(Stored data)
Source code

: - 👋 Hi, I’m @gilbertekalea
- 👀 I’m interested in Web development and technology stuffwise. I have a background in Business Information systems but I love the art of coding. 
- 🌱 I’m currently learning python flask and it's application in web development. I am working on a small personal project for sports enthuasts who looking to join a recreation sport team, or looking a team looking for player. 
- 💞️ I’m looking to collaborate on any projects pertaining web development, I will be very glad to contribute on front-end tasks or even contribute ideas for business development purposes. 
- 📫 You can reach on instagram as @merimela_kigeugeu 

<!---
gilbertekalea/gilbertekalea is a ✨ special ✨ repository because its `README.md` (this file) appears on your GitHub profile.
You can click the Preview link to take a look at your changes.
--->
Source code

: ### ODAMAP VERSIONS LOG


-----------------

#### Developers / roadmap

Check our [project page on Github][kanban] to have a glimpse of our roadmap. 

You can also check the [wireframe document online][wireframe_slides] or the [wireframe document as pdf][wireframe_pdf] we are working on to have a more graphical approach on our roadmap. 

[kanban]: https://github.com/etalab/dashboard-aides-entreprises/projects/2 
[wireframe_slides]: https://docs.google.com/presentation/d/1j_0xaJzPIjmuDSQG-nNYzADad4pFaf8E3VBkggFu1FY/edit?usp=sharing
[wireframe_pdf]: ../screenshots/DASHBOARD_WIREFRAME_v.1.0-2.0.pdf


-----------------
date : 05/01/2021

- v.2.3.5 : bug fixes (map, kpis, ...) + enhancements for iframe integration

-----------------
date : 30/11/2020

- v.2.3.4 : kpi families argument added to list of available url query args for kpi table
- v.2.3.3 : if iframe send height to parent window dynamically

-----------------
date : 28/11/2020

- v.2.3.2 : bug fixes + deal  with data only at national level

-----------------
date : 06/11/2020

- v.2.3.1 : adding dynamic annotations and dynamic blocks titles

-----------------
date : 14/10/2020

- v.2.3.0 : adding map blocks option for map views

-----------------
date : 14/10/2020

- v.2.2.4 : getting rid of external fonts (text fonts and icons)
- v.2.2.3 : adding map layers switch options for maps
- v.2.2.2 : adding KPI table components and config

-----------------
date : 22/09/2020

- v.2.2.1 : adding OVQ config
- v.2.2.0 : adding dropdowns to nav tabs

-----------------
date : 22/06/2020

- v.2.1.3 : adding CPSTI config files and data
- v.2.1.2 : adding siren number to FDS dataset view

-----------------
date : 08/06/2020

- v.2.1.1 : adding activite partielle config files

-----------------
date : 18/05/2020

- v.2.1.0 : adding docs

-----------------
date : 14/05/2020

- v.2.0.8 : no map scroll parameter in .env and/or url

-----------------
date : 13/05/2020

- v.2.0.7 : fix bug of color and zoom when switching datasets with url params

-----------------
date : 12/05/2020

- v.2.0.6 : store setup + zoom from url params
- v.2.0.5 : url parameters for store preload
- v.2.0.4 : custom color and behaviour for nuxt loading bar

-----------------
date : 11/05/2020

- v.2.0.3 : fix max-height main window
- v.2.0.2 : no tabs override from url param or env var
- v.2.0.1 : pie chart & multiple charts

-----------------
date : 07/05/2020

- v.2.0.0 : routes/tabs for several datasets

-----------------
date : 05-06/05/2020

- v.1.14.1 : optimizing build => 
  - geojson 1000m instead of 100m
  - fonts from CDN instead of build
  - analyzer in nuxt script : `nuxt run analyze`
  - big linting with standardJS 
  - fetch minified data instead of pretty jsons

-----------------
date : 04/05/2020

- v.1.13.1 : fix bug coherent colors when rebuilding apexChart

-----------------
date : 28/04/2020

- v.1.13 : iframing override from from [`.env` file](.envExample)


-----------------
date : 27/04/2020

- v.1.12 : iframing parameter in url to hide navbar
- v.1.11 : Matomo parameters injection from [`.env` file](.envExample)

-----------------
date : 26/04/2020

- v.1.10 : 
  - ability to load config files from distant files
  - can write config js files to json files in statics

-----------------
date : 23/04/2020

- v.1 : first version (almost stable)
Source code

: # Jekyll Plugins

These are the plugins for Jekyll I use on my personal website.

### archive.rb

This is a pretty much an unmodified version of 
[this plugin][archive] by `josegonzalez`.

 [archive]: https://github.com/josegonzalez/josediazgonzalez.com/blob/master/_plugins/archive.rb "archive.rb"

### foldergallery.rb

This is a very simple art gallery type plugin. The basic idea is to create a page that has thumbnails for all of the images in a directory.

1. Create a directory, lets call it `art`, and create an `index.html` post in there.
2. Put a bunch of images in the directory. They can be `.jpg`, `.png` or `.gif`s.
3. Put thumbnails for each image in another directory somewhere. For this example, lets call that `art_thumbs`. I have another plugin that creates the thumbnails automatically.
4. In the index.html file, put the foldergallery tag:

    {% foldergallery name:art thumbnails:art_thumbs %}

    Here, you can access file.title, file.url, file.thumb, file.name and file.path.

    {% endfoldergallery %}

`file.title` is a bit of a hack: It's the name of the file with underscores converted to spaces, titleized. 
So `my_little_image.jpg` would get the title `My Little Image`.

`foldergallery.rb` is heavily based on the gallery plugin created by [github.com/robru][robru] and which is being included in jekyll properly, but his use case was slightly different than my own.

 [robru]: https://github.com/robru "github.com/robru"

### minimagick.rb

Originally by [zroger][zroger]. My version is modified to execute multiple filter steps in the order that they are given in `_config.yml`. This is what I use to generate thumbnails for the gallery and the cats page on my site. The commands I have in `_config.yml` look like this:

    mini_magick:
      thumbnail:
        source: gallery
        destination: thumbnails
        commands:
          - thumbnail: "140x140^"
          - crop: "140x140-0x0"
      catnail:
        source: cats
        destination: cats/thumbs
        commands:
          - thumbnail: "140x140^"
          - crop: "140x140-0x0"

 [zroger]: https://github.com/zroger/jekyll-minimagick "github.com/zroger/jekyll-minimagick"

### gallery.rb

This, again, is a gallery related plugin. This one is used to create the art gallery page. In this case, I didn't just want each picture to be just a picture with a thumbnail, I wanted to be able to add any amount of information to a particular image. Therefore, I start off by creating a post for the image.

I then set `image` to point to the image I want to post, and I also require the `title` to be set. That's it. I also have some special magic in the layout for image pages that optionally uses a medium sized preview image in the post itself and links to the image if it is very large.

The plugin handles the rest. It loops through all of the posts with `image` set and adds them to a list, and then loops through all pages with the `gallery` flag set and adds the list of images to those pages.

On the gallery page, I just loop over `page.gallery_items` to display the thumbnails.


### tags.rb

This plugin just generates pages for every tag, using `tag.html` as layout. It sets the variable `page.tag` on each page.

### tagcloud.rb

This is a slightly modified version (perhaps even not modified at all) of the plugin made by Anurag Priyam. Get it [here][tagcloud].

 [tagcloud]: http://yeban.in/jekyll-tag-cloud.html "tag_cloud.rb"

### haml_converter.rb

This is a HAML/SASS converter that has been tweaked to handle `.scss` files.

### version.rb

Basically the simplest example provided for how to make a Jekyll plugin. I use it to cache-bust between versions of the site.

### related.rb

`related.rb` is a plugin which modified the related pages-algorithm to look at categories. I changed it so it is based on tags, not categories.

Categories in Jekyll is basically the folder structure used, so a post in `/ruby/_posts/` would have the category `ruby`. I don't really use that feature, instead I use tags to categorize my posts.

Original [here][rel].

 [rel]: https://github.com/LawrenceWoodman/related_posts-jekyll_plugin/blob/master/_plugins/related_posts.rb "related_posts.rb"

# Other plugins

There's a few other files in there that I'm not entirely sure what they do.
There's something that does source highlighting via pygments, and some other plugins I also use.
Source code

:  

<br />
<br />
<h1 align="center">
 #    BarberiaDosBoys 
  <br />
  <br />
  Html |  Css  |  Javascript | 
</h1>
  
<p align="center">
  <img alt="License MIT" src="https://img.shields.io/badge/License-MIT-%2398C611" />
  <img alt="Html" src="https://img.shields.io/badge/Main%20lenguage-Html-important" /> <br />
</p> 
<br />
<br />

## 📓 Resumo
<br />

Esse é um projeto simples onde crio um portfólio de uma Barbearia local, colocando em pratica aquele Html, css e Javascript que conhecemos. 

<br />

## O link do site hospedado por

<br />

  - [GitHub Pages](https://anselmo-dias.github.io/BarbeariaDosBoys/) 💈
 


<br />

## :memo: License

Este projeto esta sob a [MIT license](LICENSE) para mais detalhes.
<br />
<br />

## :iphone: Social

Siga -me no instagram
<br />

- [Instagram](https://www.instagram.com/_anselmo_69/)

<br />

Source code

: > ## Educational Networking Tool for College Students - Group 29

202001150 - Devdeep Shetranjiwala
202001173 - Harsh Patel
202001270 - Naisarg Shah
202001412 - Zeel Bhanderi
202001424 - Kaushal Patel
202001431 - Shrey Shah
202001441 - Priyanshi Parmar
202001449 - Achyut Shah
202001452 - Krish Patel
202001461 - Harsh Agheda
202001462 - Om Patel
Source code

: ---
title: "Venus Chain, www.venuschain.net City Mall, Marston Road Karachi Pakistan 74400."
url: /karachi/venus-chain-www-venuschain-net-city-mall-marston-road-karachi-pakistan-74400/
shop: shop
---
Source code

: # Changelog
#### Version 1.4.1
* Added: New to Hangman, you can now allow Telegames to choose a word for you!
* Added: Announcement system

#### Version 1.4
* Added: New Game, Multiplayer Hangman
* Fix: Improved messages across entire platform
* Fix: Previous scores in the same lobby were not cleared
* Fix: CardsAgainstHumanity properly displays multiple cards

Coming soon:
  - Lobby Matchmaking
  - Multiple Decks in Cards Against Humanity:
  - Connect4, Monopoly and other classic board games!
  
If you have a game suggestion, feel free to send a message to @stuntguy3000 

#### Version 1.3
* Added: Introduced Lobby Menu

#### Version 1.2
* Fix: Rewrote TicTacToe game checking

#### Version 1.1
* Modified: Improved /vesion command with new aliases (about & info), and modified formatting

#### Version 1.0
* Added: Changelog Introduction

> [Exercise goal] For each line above that carries the word "lets", copy it out.

> [Completed task]
1. Create a directory, lets call it `art`, and create an `index.html` post in there.
3. Put thumbnails for each image in another directory somewhere. For this example, lets call that `art_thumbs`. I have another plugin that creates the thumbnails automatically.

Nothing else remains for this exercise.